И молча пошли они домой. Оскорбление и горе было слишком велико для слов.
– Ты говоришь – злое дело отдельного человека, – с горячностью говорил на другой день Горику Игорь, идя с ним в лесу по течению Ракитовки. – А я тебе говорю – нет. Украсть красивую породистую и ни в чем неповинную собаку, убить ее, содрать с нее шкуру и сделать из нее бубен и притом не столько для веселья, сколько из низкой мести и подлого издевательства, – это как раз по плечу твоему честному фабричному рабочему. Любой из них охотно сделает то же самое или подобное и в прямом смысле и в переносном. Мы тут имеем дело с врагом собирательным, который, находясь в условиях жизни несправедливо плохих, – с этим я согласен, – охотнее всего, руководясь озлоблением, выкинет какую-нибудь подлую штуку. И когда он развернет снящееся тебе знамя революции, – если это когда-нибудь случится, – он два дня будет распевать песни свободы, а потом два месяца, или два года, или двадцать лет, вообще сколько ему только обстоятельства дадут времени, он будет все громить вокруг себя, истреблять правых и неправых и погребет под развалинами вековые достижения мысли.
– Откуда у тебя такой мрачный пессимизм, Игорь? Ты раньше так не думал.
– Не вечно же мне пребывать в том наивном оптимизме, из которого ты, как из пеленок, или, чтобы не обижать тебя, как бабочка из куколки, никак не можешь выбраться. Ты говоришь, крестьяне, и в особенности фабричные и заводские рабочие, – непочатое поле, где под новым серпом в миллионных числах зашелестят и сложатся в снопы золотые много зернистые колосья. Ты любишь красивые образы, которые ничего в конце концов не изъясняют и никакого вопроса к разрешению не приближают нисколько. И вот тебе на образ – образ. Фабриканты по-твоему пауки. Заступаюсь за моих любимцев. Паук – красивое существо, из себя творит, создает тончайшую ткань паутины и, сидя в центре этой круговой паутины, будит в глядящем философскую мысль. А когда я стравливаю двух пауков, они интересны как два рыцаря на средневековом турнире и снова будят философскую мысль, говоря о дуализме человеческой души, о вечной борьбе двух начал в человеческом сознании, и еще говоря о том, что Каин и Авель бессмертны в человеческом обществе. А фабриканты твои не пауки, они всего только животы на двух ногах. Это – зло. Но не воображай, что фабричный рабочий как явление собирательное есть нечто лучшее. Нет, не лучшее, а худшее. Потому что первый живот на двух ногах имеет две жадные руки и подобие микрокефальей головы. А второй живот на двух ногах – мечтающий о пирогах желудок собирательный – имеет не две жадные руки, а как некие индусские боги, имеет их множество, но имеет при многорукости лишь то же самое, лишь одно подобие головы микрокефала. Я видел в Петербурге распропагандированных рабочих, исполненных классового сознания, видел достаточно и революционеров. Эти апостолы классовой вражды сплошь представляют собой людей малоумных. У них Дьявол срезал половину головы. Оставшаяся половина яростно торопится думать за две, и потому все мысли у них то упорно выскакивают в одном и том же неизлечимо тождественном наборе близоруких слов, то красуются в заплетающихся экивоках, напоминающих походку пьяного.

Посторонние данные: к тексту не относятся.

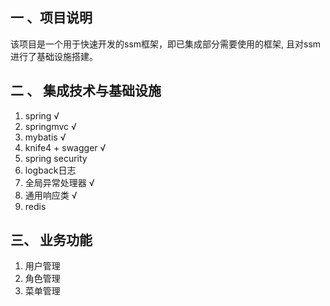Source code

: ## 一 、项目说明
该项目是一个用于快速开发的ssm框架，即已集成部分需要使用的框架, 且对ssm进行了基础设施搭建。

## 二 、 集成技术与基础设施
1. spring √
2. springmvc √
3. mybatis √
4. knife4 + swagger √
5. spring security
6. logback日志
7. 全局异常处理器 √
8. 通用响应类 √
9. redis
## 三、 业务功能
1. 用户管理
2. 角色管理
3. 菜单管理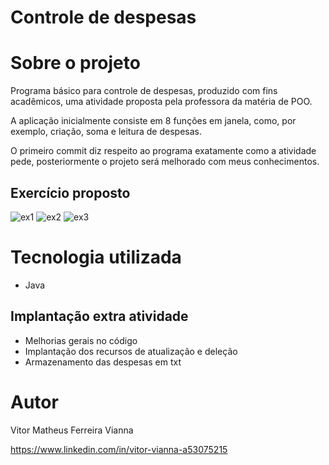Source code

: # Controle de despesas

# Sobre o projeto

Programa básico para controle de despesas, produzido com fins acadêmicos, uma atividade proposta pela professora da matéria de POO.

A aplicação inicialmente consiste em 8 funções em janela, como, por exemplo, criação, soma e leitura de despesas.

O primeiro commit diz respeito ao programa exatamente como a atividade pede, posteriormente o projeto será melhorado com meus conhecimentos.

## Exercício proposto
![ex1](https://github.com/nexola/Programa_de_Despesas/assets/103954392/4ba452c6-d1c2-49da-88b5-9686357a840e) 
![ex2](https://github.com/nexola/Programa_de_Despesas/assets/103954392/9515982a-92fd-4555-8cea-1567aa91fb4f) 
![ex3](https://github.com/nexola/Programa_de_Despesas/assets/103954392/2b7d61c0-cd3e-46fc-9244-624e5a1b2411)

# Tecnologia utilizada
- Java

## Implantação extra atividade
- Melhorias gerais no código
- Implantação dos recursos de atualização e deleção
- Armazenamento das despesas em txt

# Autor

Vitor Matheus Ferreira Vianna

https://www.linkedin.com/in/vitor-vianna-a53075215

– Как бы то ни было, я знаю одно, – с твердостью сказал после раздумья Горик. – Когда по ночам, в Шушуне, я, лежа в своей мягкой уютной постели, читаю красивую книгу поэта, или роман, или философское рассуждение, мне хорошо и я утопаю в чистой мысли, в высоком чувстве. И вот в полночь на фабриках запевают свою зловещую песню гудки. Один гудок, второй, третий, они перекликаются и зовут на смену новых рабочих, которые будут стоять за скучным станком в душной, ничем не украшенной, комнате, в каком-то сатанинском чертоге изготовления ценностей, для тех, кто их готовит, ненужных. Они оторваны от всего, что желанно для глаза и души. Они оторваны от поля, от леса, от сада, они выполняют одуряющий труд, который обогащает не их, и пока я в эти ночные часы наслаждаюсь мыслью, сотни и тысячи людей, которые по природе своей нисколько не хуже меня, и нисколько не хуже тебя, Игорь, что бы ты о них ни говорил, делают бессмысленное дело, убивающее их мысль и истребляющее их тело. Так не должно быть. Это должно быть изменено во что бы то ни стало.